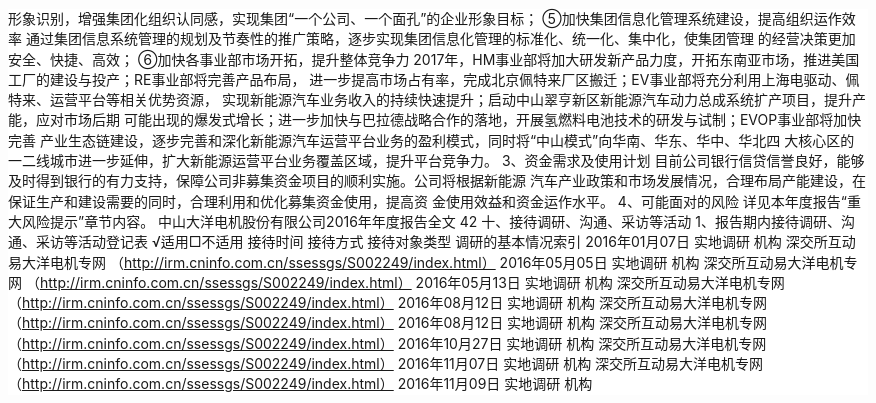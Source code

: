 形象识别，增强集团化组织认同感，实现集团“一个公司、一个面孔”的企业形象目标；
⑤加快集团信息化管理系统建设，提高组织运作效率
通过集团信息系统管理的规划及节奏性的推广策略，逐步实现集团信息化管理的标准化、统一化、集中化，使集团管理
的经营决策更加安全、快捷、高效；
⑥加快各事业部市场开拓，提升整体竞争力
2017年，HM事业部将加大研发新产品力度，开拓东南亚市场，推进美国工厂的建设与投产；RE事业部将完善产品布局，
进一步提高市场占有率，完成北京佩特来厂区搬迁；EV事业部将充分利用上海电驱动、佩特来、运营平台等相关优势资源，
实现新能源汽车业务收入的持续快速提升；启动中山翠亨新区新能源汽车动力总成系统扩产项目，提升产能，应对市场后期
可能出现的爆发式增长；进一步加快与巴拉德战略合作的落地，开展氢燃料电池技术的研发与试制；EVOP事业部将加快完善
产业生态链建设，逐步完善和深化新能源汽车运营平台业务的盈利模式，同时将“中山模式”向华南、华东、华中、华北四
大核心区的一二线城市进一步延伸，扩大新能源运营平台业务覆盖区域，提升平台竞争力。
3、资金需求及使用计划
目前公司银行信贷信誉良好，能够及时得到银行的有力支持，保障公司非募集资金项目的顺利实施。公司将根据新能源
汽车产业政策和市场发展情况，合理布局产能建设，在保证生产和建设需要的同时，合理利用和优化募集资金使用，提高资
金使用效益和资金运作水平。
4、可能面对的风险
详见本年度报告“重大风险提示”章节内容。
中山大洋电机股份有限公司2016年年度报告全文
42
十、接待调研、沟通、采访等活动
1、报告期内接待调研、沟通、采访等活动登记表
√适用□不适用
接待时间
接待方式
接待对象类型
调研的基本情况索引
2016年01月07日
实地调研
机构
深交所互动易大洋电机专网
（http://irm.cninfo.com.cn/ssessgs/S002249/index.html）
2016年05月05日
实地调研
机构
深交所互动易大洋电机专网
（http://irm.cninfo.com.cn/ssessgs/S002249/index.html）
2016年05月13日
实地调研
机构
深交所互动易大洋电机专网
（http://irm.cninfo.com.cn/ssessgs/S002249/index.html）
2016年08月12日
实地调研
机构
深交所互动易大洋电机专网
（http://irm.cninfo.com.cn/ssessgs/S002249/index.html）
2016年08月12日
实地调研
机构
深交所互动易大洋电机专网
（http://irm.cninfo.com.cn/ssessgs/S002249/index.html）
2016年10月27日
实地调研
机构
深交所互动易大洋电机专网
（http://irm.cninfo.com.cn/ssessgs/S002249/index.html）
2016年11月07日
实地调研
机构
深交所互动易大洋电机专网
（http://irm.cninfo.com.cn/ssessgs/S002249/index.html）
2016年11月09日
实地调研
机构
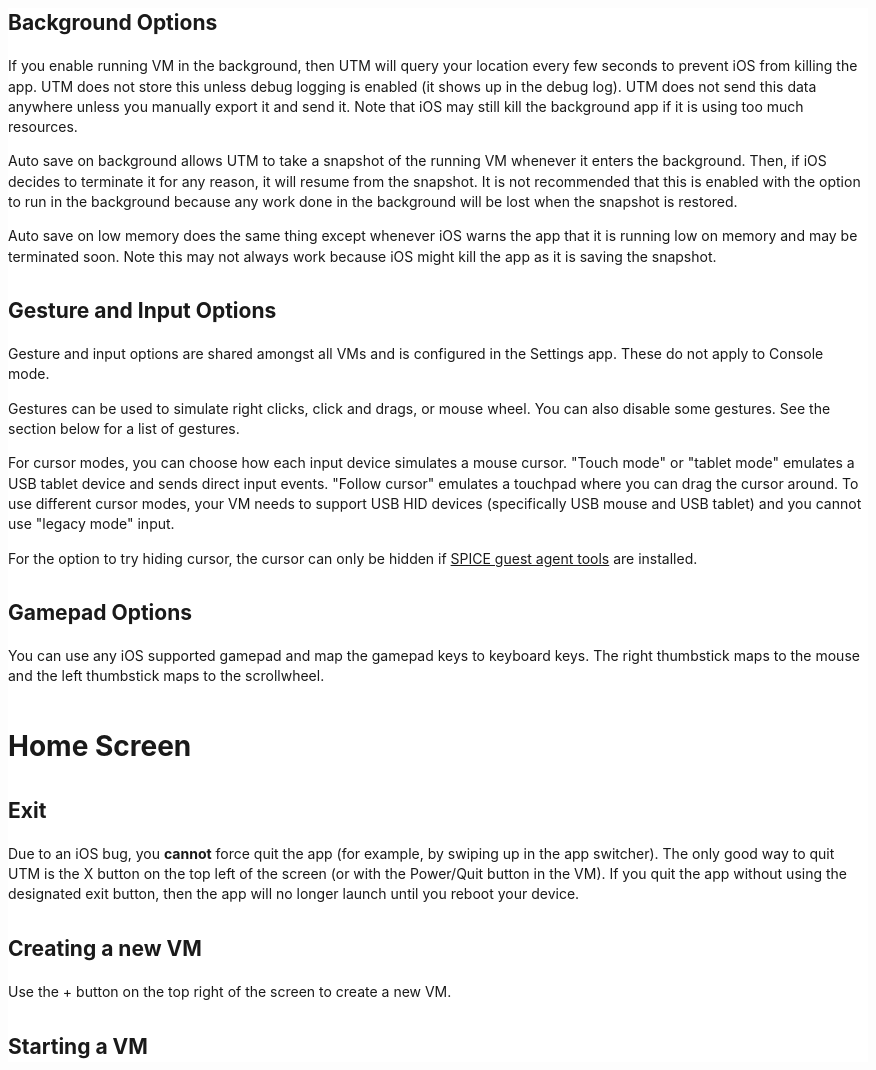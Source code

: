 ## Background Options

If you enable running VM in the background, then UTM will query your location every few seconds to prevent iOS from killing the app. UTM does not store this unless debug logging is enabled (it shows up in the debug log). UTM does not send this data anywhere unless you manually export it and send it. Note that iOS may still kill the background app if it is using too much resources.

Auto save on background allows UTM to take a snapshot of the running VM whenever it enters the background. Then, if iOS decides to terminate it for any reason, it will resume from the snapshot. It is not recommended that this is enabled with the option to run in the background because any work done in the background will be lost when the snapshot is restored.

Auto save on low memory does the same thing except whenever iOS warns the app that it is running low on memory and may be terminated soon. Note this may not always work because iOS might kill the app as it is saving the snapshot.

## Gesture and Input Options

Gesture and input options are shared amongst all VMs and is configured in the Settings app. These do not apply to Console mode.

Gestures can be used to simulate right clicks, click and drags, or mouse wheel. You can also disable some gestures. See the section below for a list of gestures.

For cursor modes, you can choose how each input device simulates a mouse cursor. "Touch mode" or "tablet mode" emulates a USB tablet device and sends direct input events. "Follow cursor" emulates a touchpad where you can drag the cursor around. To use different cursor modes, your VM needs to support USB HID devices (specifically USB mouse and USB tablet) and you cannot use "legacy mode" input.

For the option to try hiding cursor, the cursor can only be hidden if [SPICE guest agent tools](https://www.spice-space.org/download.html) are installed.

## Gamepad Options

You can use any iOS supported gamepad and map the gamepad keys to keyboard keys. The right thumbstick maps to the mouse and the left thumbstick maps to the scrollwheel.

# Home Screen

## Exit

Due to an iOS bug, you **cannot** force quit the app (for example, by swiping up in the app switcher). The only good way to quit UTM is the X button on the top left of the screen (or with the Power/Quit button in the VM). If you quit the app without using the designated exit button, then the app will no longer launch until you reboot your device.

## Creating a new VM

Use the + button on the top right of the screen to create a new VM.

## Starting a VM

=====

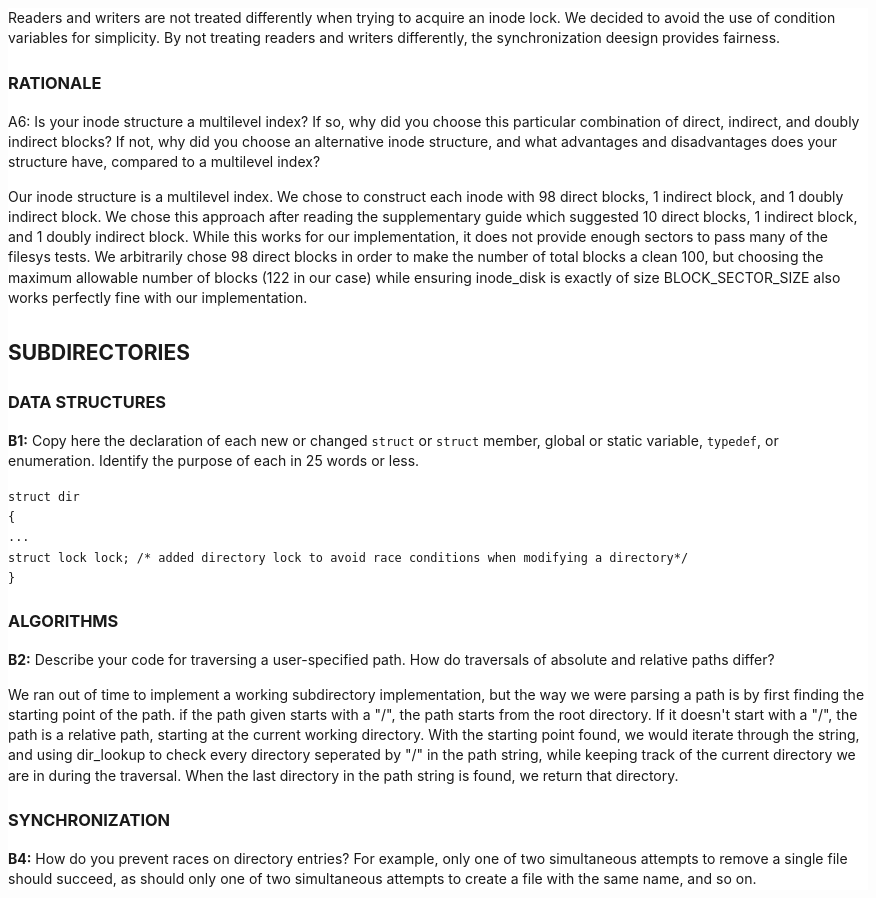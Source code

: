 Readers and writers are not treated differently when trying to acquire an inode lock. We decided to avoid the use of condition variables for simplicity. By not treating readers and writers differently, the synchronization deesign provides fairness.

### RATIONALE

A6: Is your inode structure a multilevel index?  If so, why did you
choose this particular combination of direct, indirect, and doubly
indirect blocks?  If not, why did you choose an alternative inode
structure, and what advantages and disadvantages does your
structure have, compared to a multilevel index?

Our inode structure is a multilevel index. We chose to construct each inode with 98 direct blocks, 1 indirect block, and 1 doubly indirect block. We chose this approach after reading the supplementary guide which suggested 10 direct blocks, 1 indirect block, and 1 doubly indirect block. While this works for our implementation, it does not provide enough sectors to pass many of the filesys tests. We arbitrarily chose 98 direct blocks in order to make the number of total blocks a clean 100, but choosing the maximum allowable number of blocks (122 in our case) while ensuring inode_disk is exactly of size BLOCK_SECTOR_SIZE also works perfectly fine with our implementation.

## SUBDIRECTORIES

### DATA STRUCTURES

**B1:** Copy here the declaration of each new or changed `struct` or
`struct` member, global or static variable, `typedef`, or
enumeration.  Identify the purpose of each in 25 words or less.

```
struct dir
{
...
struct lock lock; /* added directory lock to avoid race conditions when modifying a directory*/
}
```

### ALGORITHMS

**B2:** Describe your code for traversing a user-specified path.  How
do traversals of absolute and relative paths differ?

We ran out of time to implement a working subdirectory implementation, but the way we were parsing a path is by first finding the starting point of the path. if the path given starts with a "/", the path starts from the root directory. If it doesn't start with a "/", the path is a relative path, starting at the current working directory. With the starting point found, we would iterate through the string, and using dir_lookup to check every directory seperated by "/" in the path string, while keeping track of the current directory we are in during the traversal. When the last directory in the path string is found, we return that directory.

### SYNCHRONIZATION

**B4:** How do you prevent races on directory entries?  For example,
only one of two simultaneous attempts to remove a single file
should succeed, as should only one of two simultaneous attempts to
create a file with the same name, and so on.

=====

The string "avoid" shows up in some lines of the listing. Copy each such line.

■ SOLUTION TO THIS TASK:
: Readers and writers are not treated differently when trying to acquire an inode lock. We decided to avoid the use of condition variables for simplicity. By not treating readers and writers differently, the synchronization deesign provides fairness.
struct lock lock; /* added directory lock to avoid race conditions when modifying a directory*/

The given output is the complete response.